### Task statement
In the material below, find each line with the word "time" and copy it.

### Extracted material
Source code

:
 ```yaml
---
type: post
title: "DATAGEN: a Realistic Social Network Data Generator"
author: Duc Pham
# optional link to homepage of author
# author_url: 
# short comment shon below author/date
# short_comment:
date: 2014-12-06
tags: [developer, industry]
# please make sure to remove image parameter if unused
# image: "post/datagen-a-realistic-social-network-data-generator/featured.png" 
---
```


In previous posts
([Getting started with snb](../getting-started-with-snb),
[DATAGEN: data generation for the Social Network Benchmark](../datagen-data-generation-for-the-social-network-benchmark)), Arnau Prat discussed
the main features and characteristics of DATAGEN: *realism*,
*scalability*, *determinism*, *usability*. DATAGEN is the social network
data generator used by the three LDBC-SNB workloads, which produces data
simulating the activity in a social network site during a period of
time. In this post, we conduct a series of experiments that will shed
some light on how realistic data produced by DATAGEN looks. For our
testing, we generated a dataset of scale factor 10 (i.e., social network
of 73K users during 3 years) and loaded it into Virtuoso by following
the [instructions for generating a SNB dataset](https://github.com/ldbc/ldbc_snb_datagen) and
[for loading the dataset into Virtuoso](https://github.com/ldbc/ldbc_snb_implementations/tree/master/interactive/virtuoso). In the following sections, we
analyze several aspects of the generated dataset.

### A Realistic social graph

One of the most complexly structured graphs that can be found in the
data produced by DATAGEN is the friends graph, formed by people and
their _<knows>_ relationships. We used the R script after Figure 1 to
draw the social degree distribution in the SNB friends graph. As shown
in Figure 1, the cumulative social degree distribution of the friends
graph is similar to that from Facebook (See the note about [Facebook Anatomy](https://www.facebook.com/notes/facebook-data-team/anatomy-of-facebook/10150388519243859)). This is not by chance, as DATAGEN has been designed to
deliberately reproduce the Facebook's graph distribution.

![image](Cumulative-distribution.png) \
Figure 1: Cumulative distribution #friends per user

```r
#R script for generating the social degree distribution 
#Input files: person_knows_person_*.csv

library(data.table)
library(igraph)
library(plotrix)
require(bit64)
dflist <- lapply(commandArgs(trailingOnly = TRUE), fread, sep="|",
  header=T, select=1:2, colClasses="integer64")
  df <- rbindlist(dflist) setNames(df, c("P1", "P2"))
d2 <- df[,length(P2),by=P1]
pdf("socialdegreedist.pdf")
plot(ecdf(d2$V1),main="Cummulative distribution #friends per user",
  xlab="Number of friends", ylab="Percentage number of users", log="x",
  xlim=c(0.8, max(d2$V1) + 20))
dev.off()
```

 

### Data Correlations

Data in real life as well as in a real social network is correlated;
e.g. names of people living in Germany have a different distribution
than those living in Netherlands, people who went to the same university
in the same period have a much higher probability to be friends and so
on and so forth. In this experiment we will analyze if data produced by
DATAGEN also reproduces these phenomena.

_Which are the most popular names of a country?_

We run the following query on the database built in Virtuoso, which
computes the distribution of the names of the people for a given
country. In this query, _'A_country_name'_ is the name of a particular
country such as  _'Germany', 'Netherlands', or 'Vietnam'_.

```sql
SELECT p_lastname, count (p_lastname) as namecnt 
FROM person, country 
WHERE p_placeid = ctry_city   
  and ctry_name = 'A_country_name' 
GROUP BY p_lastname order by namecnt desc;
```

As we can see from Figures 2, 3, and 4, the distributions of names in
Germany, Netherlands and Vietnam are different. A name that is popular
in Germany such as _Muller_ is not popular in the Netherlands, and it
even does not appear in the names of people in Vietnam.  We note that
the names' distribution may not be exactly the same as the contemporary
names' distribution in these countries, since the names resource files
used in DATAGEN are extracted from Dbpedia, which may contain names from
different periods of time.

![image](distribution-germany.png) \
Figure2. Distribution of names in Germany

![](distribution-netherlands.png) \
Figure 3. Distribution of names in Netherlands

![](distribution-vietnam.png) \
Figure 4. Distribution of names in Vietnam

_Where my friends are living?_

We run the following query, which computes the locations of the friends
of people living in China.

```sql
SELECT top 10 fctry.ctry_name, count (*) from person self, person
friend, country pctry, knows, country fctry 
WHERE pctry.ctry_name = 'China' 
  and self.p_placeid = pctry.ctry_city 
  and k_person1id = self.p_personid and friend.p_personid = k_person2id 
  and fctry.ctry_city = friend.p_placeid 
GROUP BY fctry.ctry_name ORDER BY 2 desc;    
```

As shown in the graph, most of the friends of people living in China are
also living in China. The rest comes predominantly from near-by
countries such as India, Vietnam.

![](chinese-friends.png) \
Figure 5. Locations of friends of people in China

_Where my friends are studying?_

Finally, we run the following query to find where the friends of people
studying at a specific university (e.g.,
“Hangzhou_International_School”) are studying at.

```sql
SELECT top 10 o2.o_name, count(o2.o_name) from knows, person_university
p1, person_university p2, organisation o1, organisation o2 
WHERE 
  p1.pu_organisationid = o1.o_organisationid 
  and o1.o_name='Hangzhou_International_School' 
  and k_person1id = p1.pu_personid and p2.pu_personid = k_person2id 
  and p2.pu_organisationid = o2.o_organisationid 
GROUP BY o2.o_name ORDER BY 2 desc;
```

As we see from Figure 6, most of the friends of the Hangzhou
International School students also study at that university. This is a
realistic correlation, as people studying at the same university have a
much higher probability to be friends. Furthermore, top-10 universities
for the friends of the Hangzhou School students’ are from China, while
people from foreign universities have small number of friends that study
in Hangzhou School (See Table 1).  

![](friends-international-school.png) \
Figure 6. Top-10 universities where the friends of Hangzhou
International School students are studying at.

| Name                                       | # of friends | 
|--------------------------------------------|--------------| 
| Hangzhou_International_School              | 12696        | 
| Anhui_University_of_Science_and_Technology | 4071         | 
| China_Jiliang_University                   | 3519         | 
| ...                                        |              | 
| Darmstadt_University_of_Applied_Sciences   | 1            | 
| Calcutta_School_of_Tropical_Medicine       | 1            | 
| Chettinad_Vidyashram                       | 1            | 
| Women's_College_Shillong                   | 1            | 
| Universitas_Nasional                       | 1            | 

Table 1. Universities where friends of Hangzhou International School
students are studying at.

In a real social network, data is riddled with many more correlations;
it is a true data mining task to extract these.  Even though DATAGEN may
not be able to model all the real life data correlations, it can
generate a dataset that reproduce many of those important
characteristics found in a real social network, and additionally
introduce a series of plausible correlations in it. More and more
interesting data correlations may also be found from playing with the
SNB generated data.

### Reply to the task
time. In this post, we conduct a series of experiments that will shed
different periods of time.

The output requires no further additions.